Assignment.
The answer is to be the data below, written out in full and exactly.

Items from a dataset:
%%

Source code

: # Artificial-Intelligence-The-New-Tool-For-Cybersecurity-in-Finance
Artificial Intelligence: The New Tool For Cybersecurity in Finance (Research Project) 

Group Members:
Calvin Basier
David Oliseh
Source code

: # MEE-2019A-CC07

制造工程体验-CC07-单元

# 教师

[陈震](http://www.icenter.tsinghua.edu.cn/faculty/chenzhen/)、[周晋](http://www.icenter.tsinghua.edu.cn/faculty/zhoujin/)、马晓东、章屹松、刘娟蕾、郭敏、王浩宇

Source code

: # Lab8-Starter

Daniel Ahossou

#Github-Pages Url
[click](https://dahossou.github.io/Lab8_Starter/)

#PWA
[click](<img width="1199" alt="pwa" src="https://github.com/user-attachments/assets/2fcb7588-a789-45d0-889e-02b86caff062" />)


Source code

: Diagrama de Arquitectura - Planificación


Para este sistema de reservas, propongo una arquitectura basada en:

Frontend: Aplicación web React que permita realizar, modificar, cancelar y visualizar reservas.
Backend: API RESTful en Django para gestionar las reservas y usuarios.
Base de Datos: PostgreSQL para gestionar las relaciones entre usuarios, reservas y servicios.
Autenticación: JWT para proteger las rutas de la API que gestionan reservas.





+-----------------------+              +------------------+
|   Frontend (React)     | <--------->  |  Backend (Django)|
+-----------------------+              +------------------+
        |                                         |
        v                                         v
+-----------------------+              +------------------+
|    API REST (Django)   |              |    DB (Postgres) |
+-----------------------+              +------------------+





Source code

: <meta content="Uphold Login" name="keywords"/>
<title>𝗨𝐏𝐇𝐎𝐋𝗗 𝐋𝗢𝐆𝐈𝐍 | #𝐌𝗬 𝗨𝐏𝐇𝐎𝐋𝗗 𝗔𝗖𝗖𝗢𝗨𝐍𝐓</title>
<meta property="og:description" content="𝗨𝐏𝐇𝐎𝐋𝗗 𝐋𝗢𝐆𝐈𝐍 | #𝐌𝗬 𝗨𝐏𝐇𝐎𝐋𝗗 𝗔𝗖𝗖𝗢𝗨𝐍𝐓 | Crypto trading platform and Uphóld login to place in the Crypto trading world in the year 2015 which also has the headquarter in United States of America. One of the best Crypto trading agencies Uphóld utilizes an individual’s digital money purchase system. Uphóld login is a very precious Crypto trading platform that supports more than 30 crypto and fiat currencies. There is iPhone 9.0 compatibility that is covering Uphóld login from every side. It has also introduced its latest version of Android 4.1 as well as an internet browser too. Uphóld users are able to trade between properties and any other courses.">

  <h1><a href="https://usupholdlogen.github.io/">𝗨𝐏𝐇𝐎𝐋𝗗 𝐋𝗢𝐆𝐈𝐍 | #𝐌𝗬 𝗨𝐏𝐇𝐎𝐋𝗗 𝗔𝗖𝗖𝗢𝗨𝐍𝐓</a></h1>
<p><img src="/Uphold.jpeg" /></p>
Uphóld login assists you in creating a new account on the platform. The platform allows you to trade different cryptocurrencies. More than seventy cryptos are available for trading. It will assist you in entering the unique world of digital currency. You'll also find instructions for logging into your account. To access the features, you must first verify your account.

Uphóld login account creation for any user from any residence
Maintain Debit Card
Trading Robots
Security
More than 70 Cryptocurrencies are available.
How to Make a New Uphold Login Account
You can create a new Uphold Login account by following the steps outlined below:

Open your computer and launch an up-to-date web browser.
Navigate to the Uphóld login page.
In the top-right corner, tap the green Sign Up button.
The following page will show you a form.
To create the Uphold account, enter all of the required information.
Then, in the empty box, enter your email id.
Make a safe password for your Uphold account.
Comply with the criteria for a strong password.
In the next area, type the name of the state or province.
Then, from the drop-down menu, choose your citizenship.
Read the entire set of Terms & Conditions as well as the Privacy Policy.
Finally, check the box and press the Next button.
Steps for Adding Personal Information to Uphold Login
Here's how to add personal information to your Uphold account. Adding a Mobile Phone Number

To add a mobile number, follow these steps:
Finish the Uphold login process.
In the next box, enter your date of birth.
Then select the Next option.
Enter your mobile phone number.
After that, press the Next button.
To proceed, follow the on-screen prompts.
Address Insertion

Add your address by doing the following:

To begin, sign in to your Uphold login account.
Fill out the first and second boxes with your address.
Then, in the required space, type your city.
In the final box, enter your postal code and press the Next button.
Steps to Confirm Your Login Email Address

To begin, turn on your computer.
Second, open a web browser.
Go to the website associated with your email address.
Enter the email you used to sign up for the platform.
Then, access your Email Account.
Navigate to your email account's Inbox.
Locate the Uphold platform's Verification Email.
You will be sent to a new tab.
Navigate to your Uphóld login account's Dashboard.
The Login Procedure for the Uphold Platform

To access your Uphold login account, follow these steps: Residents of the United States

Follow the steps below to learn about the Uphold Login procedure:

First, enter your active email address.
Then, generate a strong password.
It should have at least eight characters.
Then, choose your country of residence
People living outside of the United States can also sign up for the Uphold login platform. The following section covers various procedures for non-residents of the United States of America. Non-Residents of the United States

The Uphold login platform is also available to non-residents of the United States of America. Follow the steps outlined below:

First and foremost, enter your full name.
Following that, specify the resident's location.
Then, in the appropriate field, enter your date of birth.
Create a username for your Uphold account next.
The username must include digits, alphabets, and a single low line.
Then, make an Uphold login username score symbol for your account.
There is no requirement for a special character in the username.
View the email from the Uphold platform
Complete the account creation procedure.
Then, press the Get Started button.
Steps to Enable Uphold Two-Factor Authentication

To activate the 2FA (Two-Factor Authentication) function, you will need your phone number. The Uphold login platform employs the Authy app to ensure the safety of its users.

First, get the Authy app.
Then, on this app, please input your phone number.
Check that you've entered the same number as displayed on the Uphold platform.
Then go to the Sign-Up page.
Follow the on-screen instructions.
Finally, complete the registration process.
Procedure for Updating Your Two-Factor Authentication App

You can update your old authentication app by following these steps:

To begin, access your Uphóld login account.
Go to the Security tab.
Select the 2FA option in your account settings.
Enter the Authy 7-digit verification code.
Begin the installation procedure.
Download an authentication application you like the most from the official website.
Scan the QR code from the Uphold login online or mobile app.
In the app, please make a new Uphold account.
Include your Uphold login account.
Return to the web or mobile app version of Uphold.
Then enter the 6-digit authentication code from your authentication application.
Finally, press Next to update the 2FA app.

%%

Response to this task.
Source code

: # Artificial-Intelligence-The-New-Tool-For-Cybersecurity-in-Finance
Artificial Intelligence: The New Tool For Cybersecurity in Finance (Research Project) 

Group Members:
Calvin Basier
David Oliseh
Source code

: # MEE-2019A-CC07

制造工程体验-CC07-单元

# 教师

[陈震](http://www.icenter.tsinghua.edu.cn/faculty/chenzhen/)、[周晋](http://www.icenter.tsinghua.edu.cn/faculty/zhoujin/)、马晓东、章屹松、刘娟蕾、郭敏、王浩宇

Source code

: # Lab8-Starter

Daniel Ahossou

#Github-Pages Url
[click](https://dahossou.github.io/Lab8_Starter/)

#PWA
[click](<img width="1199" alt="pwa" src="https://github.com/user-attachments/assets/2fcb7588-a789-45d0-889e-02b86caff062" />)


Source code

: Diagrama de Arquitectura - Planificación


Para este sistema de reservas, propongo una arquitectura basada en:

Frontend: Aplicación web React que permita realizar, modificar, cancelar y visualizar reservas.
Backend: API RESTful en Django para gestionar las reservas y usuarios.
Base de Datos: PostgreSQL para gestionar las relaciones entre usuarios, reservas y servicios.
Autenticación: JWT para proteger las rutas de la API que gestionan reservas.





+-----------------------+              +------------------+
|   Frontend (React)     | <--------->  |  Backend (Django)|
+-----------------------+              +------------------+
        |                                         |
        v                                         v
+-----------------------+              +------------------+
|    API REST (Django)   |              |    DB (Postgres) |
+-----------------------+              +------------------+





Source code

: <meta content="Uphold Login" name="keywords"/>
<title>𝗨𝐏𝐇𝐎𝐋𝗗 𝐋𝗢𝐆𝐈𝐍 | #𝐌𝗬 𝗨𝐏𝐇𝐎𝐋𝗗 𝗔𝗖𝗖𝗢𝗨𝐍𝐓</title>
<meta property="og:description" content="𝗨𝐏𝐇𝐎𝐋𝗗 𝐋𝗢𝐆𝐈𝐍 | #𝐌𝗬 𝗨𝐏𝐇𝐎𝐋𝗗 𝗔𝗖𝗖𝗢𝗨𝐍𝐓 | Crypto trading platform and Uphóld login to place in the Crypto trading world in the year 2015 which also has the headquarter in United States of America. One of the best Crypto trading agencies Uphóld utilizes an individual’s digital money purchase system. Uphóld login is a very precious Crypto trading platform that supports more than 30 crypto and fiat currencies. There is iPhone 9.0 compatibility that is covering Uphóld login from every side. It has also introduced its latest version of Android 4.1 as well as an internet browser too. Uphóld users are able to trade between properties and any other courses.">

  <h1><a href="https://usupholdlogen.github.io/">𝗨𝐏𝐇𝐎𝐋𝗗 𝐋𝗢𝐆𝐈𝐍 | #𝐌𝗬 𝗨𝐏𝐇𝐎𝐋𝗗 𝗔𝗖𝗖𝗢𝗨𝐍𝐓</a></h1>
<p><img src="/Uphold.jpeg" /></p>
Uphóld login assists you in creating a new account on the platform. The platform allows you to trade different cryptocurrencies. More than seventy cryptos are available for trading. It will assist you in entering the unique world of digital currency. You'll also find instructions for logging into your account. To access the features, you must first verify your account.

Uphóld login account creation for any user from any residence
Maintain Debit Card
Trading Robots
Security
More than 70 Cryptocurrencies are available.
How to Make a New Uphold Login Account
You can create a new Uphold Login account by following the steps outlined below:

Open your computer and launch an up-to-date web browser.
Navigate to the Uphóld login page.
In the top-right corner, tap the green Sign Up button.
The following page will show you a form.
To create the Uphold account, enter all of the required information.
Then, in the empty box, enter your email id.
Make a safe password for your Uphold account.
Comply with the criteria for a strong password.
In the next area, type the name of the state or province.
Then, from the drop-down menu, choose your citizenship.
Read the entire set of Terms & Conditions as well as the Privacy Policy.
Finally, check the box and press the Next button.
Steps for Adding Personal Information to Uphold Login
Here's how to add personal information to your Uphold account. Adding a Mobile Phone Number

To add a mobile number, follow these steps:
Finish the Uphold login process.
In the next box, enter your date of birth.
Then select the Next option.
Enter your mobile phone number.
After that, press the Next button.
To proceed, follow the on-screen prompts.
Address Insertion

Add your address by doing the following:

To begin, sign in to your Uphold login account.
Fill out the first and second boxes with your address.
Then, in the required space, type your city.
In the final box, enter your postal code and press the Next button.
Steps to Confirm Your Login Email Address

To begin, turn on your computer.
Second, open a web browser.
Go to the website associated with your email address.
Enter the email you used to sign up for the platform.
Then, access your Email Account.
Navigate to your email account's Inbox.
Locate the Uphold platform's Verification Email.
You will be sent to a new tab.
Navigate to your Uphóld login account's Dashboard.
The Login Procedure for the Uphold Platform

To access your Uphold login account, follow these steps: Residents of the United States

Follow the steps below to learn about the Uphold Login procedure:

First, enter your active email address.
Then, generate a strong password.
It should have at least eight characters.
Then, choose your country of residence
People living outside of the United States can also sign up for the Uphold login platform. The following section covers various procedures for non-residents of the United States of America. Non-Residents of the United States

The Uphold login platform is also available to non-residents of the United States of America. Follow the steps outlined below:

First and foremost, enter your full name.
Following that, specify the resident's location.
Then, in the appropriate field, enter your date of birth.
Create a username for your Uphold account next.
The username must include digits, alphabets, and a single low line.
Then, make an Uphold login username score symbol for your account.
There is no requirement for a special character in the username.
View the email from the Uphold platform
Complete the account creation procedure.
Then, press the Get Started button.
Steps to Enable Uphold Two-Factor Authentication

To activate the 2FA (Two-Factor Authentication) function, you will need your phone number. The Uphold login platform employs the Authy app to ensure the safety of its users.

First, get the Authy app.
Then, on this app, please input your phone number.
Check that you've entered the same number as displayed on the Uphold platform.
Then go to the Sign-Up page.
Follow the on-screen instructions.
Finally, complete the registration process.
Procedure for Updating Your Two-Factor Authentication App

You can update your old authentication app by following these steps:

To begin, access your Uphóld login account.
Go to the Security tab.
Select the 2FA option in your account settings.
Enter the Authy 7-digit verification code.
Begin the installation procedure.
Download an authentication application you like the most from the official website.
Scan the QR code from the Uphold login online or mobile app.
In the app, please make a new Uphold account.
Include your Uphold login account.
Return to the web or mobile app version of Uphold.
Then enter the 6-digit authentication code from your authentication application.
Finally, press Next to update the 2FA app.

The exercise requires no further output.